The goal of the internal audit is supporting the Board of Directors and the Company’s executive bodies in the improvement of the Company management, financial and business operations, including via systemic and consistent analysis and assessment of risk management, internal control and corporate governance systems as instruments of reasonable assurance in the achievement of goals set for the Company.
The Internal Audit Department is the unit responsible for the implementation of the internal audit function in the Company.
The Internal Audit Department is functionally accountable to the Board of Directors that::
- establishes principles and approaches of organization of the internal audit, as well as approves internal documents defining the Company’s policy in terms of the internal audit;
- controls and organizes the Internal Audit Department activities, among other things, approves the Regulation on Internal Audit Department, action plan, report on action plan implementation, and internal audit budget, preliminary approves the resolutions of the Company’s sole executive body concerning the appointment or dismissal (at the employer’s initiative) of the Internal Audit Head, disciplinary penalties, approves employment contract and remuneration provisions for the Internal Audit Head, considers the quality assessment results for internal audit.
The goals and objectives, organisational and functional principles, roles and responsibilities of the Internal Audit Department are set out in the Internal Audit Policy of the Company approved by the resolution of the Board of Directors (Minutes No.369/2019 dated December 25, 2019).
In 2020, the number of people performing the internal audit function was five.
The function of the Company’s internal audit is regulated by the following key documents:
- Internal Audit Policy of the Company and the Code of Ethics for Internal Auditors approved by the resolution of the Board of Directors (Minutes No.369/2019 dated December 25, 2019);
- Regulation on the Internal Audit Department approved by the resolution of the Board of Directors (Minutes No.251/2016 dated September 23, 2016);
- Program on Assurance and Improvement of Internal Audit Quality approved by the resolution of the Company’s Board of Directors (Minutes No.257/2016 dated December 5, 2016);
- corporate standards of internal audit and standards of practical application developed according to the International Professional Standards of Internal Audit.
The feedback from the Audit Committee is submitted to the Head of Internal Audit during the interactions with the Audit Committee including the participation in its meetings, the analysis of its resolutions/recommendations concerning the issues in the competence of the internal audit, including by way of polling the members of Audit Committee.
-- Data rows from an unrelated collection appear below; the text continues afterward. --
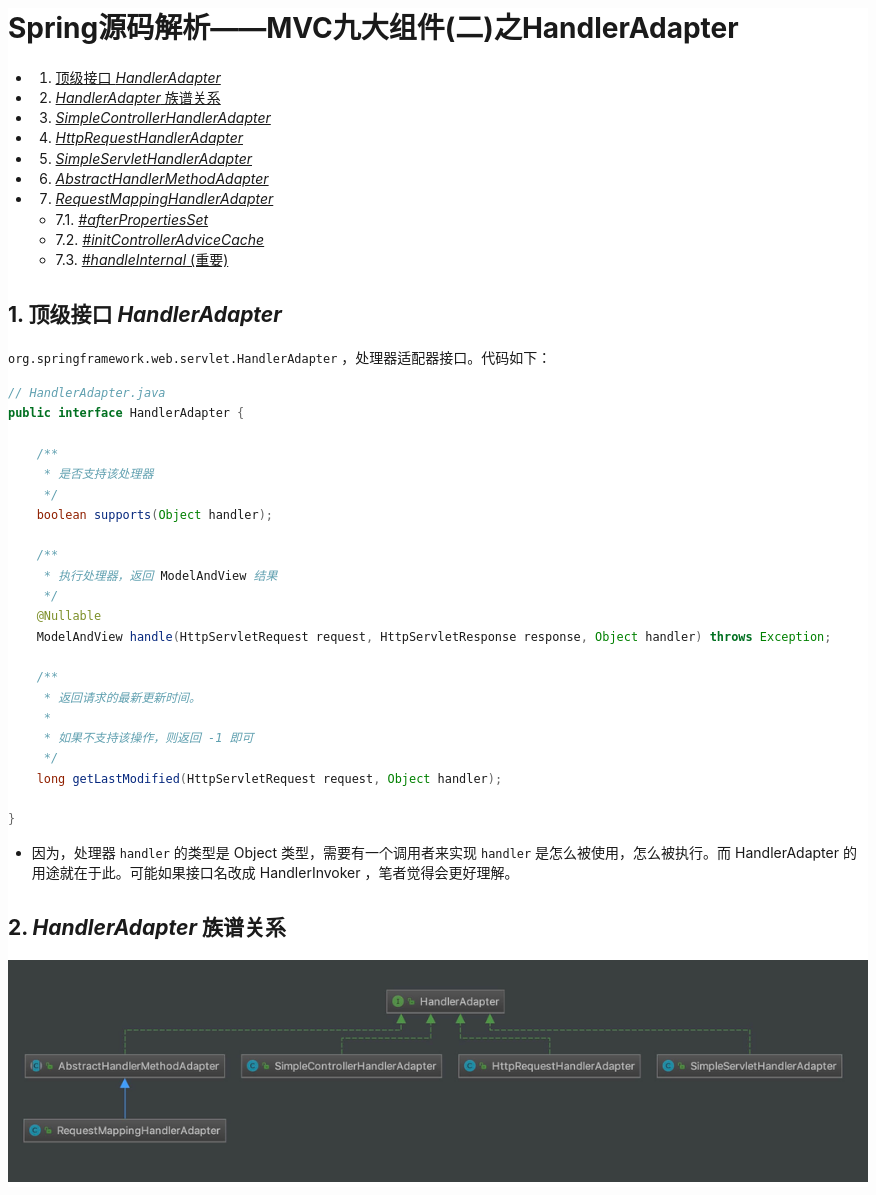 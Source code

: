 # Spring源码解析——MVC九大组件(二)之HandlerAdapter


* 1. [顶级接口 _HandlerAdapter_](#_HandlerAdapter_)
* 2. [_HandlerAdapter_ 族谱关系](#HandlerAdapter_)
* 3. [_SimpleControllerHandlerAdapter_](#SimpleControllerHandlerAdapter_)
* 4. [_HttpRequestHandlerAdapter_](#HttpRequestHandlerAdapter_)
* 5. [_SimpleServletHandlerAdapter_](#SimpleServletHandlerAdapter_)
* 6. [_AbstractHandlerMethodAdapter_](#AbstractHandlerMethodAdapter_)
* 7. [_RequestMappingHandlerAdapter_](#RequestMappingHandlerAdapter_)
	* 7.1. [_#afterPropertiesSet_](#afterPropertiesSet_)
	* 7.2. [_#initControllerAdviceCache_](#initControllerAdviceCache_)
	* 7.3. [_#handleInternal_ (重要)](#handleInternal_)




##  1. <a name='_HandlerAdapter_'></a>顶级接口 _HandlerAdapter_

`org.springframework.web.servlet.HandlerAdapter` ，处理器适配器接口。代码如下：

```java
// HandlerAdapter.java
public interface HandlerAdapter {

    /**
     * 是否支持该处理器
     */
    boolean supports(Object handler);

    /**
     * 执行处理器，返回 ModelAndView 结果
     */
    @Nullable
    ModelAndView handle(HttpServletRequest request, HttpServletResponse response, Object handler) throws Exception;

    /**
     * 返回请求的最新更新时间。
     *
     * 如果不支持该操作，则返回 -1 即可
     */
    long getLastModified(HttpServletRequest request, Object handler);

}
```

- 因为，处理器 `handler` 的类型是 Object 类型，需要有一个调用者来实现 `handler` 是怎么被使用，怎么被执行。而 HandlerAdapter 的用途就在于此。可能如果接口名改成 HandlerInvoker ，笔者觉得会更好理解。

##  2. <a name='HandlerAdapter_'></a>_HandlerAdapter_ 族谱关系

<div align=center><img src="/assets/hd1.png"/></div>
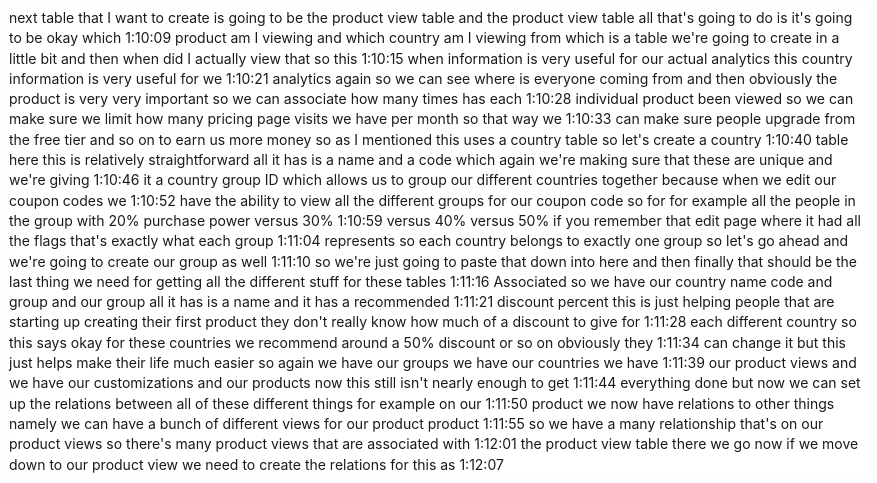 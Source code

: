 next table that I want to create is going to be the product view table and the product view table all that's going to do is it's going to be okay which
1:10:09
product am I viewing and which country am I viewing from which is a table we're going to create in a little bit and then when did I actually view that so this
1:10:15
when information is very useful for our actual analytics this country information is very useful for we
1:10:21
analytics again so we can see where is everyone coming from and then obviously the product is very very important so we can associate how many times has each
1:10:28
individual product been viewed so we can make sure we limit how many pricing page visits we have per month so that way we
1:10:33
can make sure people upgrade from the free tier and so on to earn us more money so as I mentioned this uses a country table so let's create a country
1:10:40
table here this is relatively straightforward all it has is a name and a code which again we're making sure that these are unique and we're giving
1:10:46
it a country group ID which allows us to group our different countries together because when we edit our coupon codes we
1:10:52
have the ability to view all the different groups for our coupon code so for for example all the people in the group with 20% purchase power versus 30%
1:10:59
versus 40% versus 50% if you remember that edit page where it had all the flags that's exactly what each group
1:11:04
represents so each country belongs to exactly one group so let's go ahead and we're going to create our group as well
1:11:10
so we're just going to paste that down into here and then finally that should be the last thing we need for getting all the different stuff for these tables
1:11:16
Associated so we have our country name code and group and our group all it has is a name and it has a recommended
1:11:21
discount percent this is just helping people that are starting up creating their first product they don't really know how much of a discount to give for
1:11:28
each different country so this says okay for these countries we recommend around a 50% discount or so on obviously they
1:11:34
can change it but this just helps make their life much easier so again we have our groups we have our countries we have
1:11:39
our product views and we have our customizations and our products now this still isn't nearly enough to get
1:11:44
everything done but now we can set up the relations between all of these different things for example on our
1:11:50
product we now have relations to other things namely we can have a bunch of different views for our product product
1:11:55
so we have a many relationship that's on our product views so there's many product views that are associated with
1:12:01
the product view table there we go now if we move down to our product view we need to create the relations for this as
1:12:07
The satisfaction rate of the Audit Committee of the Board of Directors with the performance of the Internal Audit Department (according to questionnaires from the members of Audit Committee) was classified as adequate at the end of 2020 (resolution of the Audit Committee of Rosseti Kuban Board of Directors dated March 16, 2021, Minutes No.110/2021). The satisfaction assessment is conducted following the Program on Assurance and Improvement of Internal Audit Quality in the Company.
In 2019, KPMG JSC conducted the external independent assessment of the Company’s internal audit, as per the results of which the Company’s internal audit activity is recognized as generally corresponding to International Professional Standards of Internal Audit, Code of Ethics developed by Institute of Internal Auditors, Company’s Internal Audit Policy.
According to the recommendations given by the independent external expert, the Company developed an action plan for improvement of its internal audit activities for the period of 2020–2024 approved by the resolution of the Board of Directors (Minutes No.383/2020 dated April 2, 2020). The action plan for improvement of Company’s internal audit is implemented to the fullest extent in terms of events in 2020.